Daphnis et Chloé
For all its charm and wonder, Ravel’s Daphnis et Chloé wasn’t a bump-free production from either side of the fence… It’s perhaps most well-known for its two orchestral suites, using music directly from the ballet itself. The suites, about 15 minutes each, make up half of the total ballet music.
We only have to think of concert performances of The Rite of Spring, The Nutcracker or Prélude à l’Après-midi d’Un Faune to realise how so much ballet music exists mainly on the concert platform nowadays, rather than solely in the theatre.
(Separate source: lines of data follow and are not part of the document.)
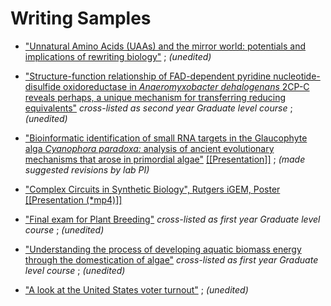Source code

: # Writing Samples

* ["Unnatural Amino Acids (UAAs) and the mirror world: potentials and implications of rewriting biology"](swajid-2011-Issues-In-Biotechnology.pdf) ; _(unedited)_

* ["Structure-function relationship of FAD-dependent pyridine nucleotide-disulfide oxidoreductase in _Anaeromyxobacter dehalogenans_ 2CP-C reveals perhaps, a unique mechanism for transferring reducing equivalents"](swajid-2013-Homology-Modeling-Final.pdf) _cross-listed as second year Graduate level course_ ; _(unedited)_

* ["Bioinformatic identification of small RNA targets in the Glaucophyte alga _Cyanophora paradoxa:_ analysis of ancient evolutionary mechanisms that arose in primordial algae"](swajid-2014-Bioinformatics_identification_of_small_RNA_targets.pdf) [[[Presentation]]](swajid-2014-C_paradoxa_sRNAs_talk.pdf) ; _(made suggested revisions by lab PI)_

* ["Complex Circuits in Synthetic Biology", Rutgers iGEM, Poster](swajid-2011-Complex_Circuits_in_Synthetic_Biology_iGEM_Poster.pdf) [[[Presentation (*mp4)]]](http://2011.igem.org/files/video/Rutgers.mp4)

* ["Final exam for Plant Breeding"](swajid-2010-Final_exam_Plant_Breeding.pdf) _cross-listed as first year Graduate level course_ ; _(unedited)_

* ["Understanding the process of developing aquatic biomass energy through the domestication of algae"](swajid-2010-Final_paper_Plants_for_Bioenergy.pdf) _cross-listed as first year Graduate level course_ ; _(unedited)_

* ["A look at the United States voter turnout"](swajid-2012-American_Government_final_Paper.pdf) ; _(unedited)_
<!-- very undergrad, very intro to government, typos and some weird grammar but discusses generating twitter networks, before it was considered "data science" I guess -->

<!-- I don't plagiarize or ever mean to, 100% my own work -->
<!-- There are a couple more but I can't find them -->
For this reason, the collaborative aspect of ballet music is often lost on us, especially when we get used to hearing concert versions of the original music, and Daphnis et Chloé is no exception. However, behind the beauty and serenity of the music lay quite a bit of controversy! We have to remember that, at the end of the day, ballet productions involved collaboration over a large range of artists, and sometimes they didn’t always see eye to eye.
The Ballets Russes, the company that premiered Daphnis, was owned and directed by Sergei Diaghilev, a man well-known (or soon to be) for his controversial productions, which had already included The Firebird and Petrushka, and which was to go on to include Debussy’s Jeux and, notoriously, The Rite of Spring. He was a big name responsible for big productions, and it’s safe to say his personality reflected this. No wonder, then, that there were reputedly tensions between himself, Nijinsky (dancing the lead role of Daphnis himself) and Michel Fokine (the ballet’s choreographer) during the rehearsal period.
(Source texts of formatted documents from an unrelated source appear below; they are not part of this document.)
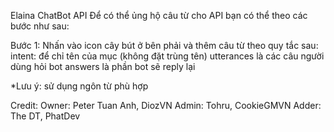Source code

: Elaina ChatBot API
Để có thể ủng hộ câu từ cho API bạn có thể theo các bước như sau:

Bước 1:
Nhấn vào icon cây bút ở bên phải và thêm câu từ theo quy tắc sau:
intent: để chỉ tên của mục (không đặt trùng tên)
utterances là các câu người dùng hỏi bot
answers là phần bot sẽ reply lại

*Lưu ý: sử dụng ngôn từ phù hợp



Credit: 
Owner: Peter Tuan Anh, DiozVN
Admin: Tohru, CookieGMVN
Adder: The DT, PhatDev
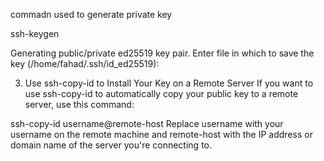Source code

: commadn used to generate private key 

ssh-keygen


Generating public/private ed25519 key pair.
Enter file in which to save the key (/home/fahad/.ssh/id_ed25519):


3. Use ssh-copy-id to Install Your Key on a Remote Server
If you want to use ssh-copy-id to automatically copy your public key to a remote server, use this command:

ssh-copy-id username@remote-host
Replace username with your username on the remote machine and remote-host with the IP address or domain name of the server you're connecting to.

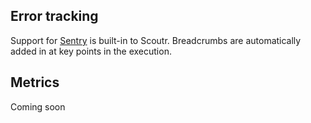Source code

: ## Error tracking

Support for [Sentry](https://sentry.io) is built-in to Scoutr. Breadcrumbs are automatically added in at key points in the execution.

## Metrics

Coming soon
There was also a conflict of interests in terms of how Longus’ ancient story was to be interpreted. Ravel wanted to evoke ‘the Greece of [his] dreams, which inclined readily enough to what French artists of the late eighteenth century imagined and depicted’, meaning basically an 18th-century interpretation of ancient Greece, which conflicted with Fokine’s image of a historically accurate depiction.
In the end, it seems as though Ravel won out – his music is certainly a very modern interpretation of the pastoral myth! His characteristic orchestration shines through, and the size of the orchestra itself enables so many sounds to be created. There are over 15 percussion instruments, including Ravel’s good old wind machine, a now-almost-obsolete-but-amusing-nonetheless instrument.
Ravel also featured a wordless chorus, giving an ethereal quality to many parts of the score. However, he was forced to write instrumental alternatives for the chorus parts due to the size of the ensemble, although it’s clear he didn’t want anything other than the original; when, at the London premiere of the ballet, Diaghilev scrapped the chorus and put the instruments in their place, Ravel was stung, and wrote a very angry letter to The Times:
Sir,
My most important work, Daphnis et Chloé, is to be produced at the Drury Lane Theatre on Tuesday, June 9. I was overjoyed; and fully appreciating the great honour done to me, considered the event as one of the weightiest in my artistic career. Now I learn that what will be produced before the London public is not my work in its original form, but a makeshift arrangement which I had accepted to write at Mr. Diaghilev’s special request, in order facilitate production in certain minor centres. […] I am deeply surprised and grieved and I consider the proceedings as disrespectful towards the London public as well as towards the composer.
Ouch! It really seems like Ravel considered the music to be almost totally independent of the dance it accompanied – he referred to Daphnis as his ‘Symphony in A’, and this plus his outspoken objection to the removal of the chorus seem to support this independence. His music, in his eyes, was not something subservient to the dance. It lived and breathed on its own terms – something that was perhaps problematic when its main function was to be secondary to what was going on on-stage.
Perhaps, though, this is why this piece has found such a solid footing on the concert platform. The music is so independent that it doesn’t need choreography to make it make sense. It’s all there for you, right from the magical, suspended opening to the crashing danse générale finale. Perhaps Ravel had a right to be so outspoken – the fact that accompanimental music broke free of the confines of the theatre pit shows that the piece itself is worth hearing in its own right, away from set designs, lights and costumes.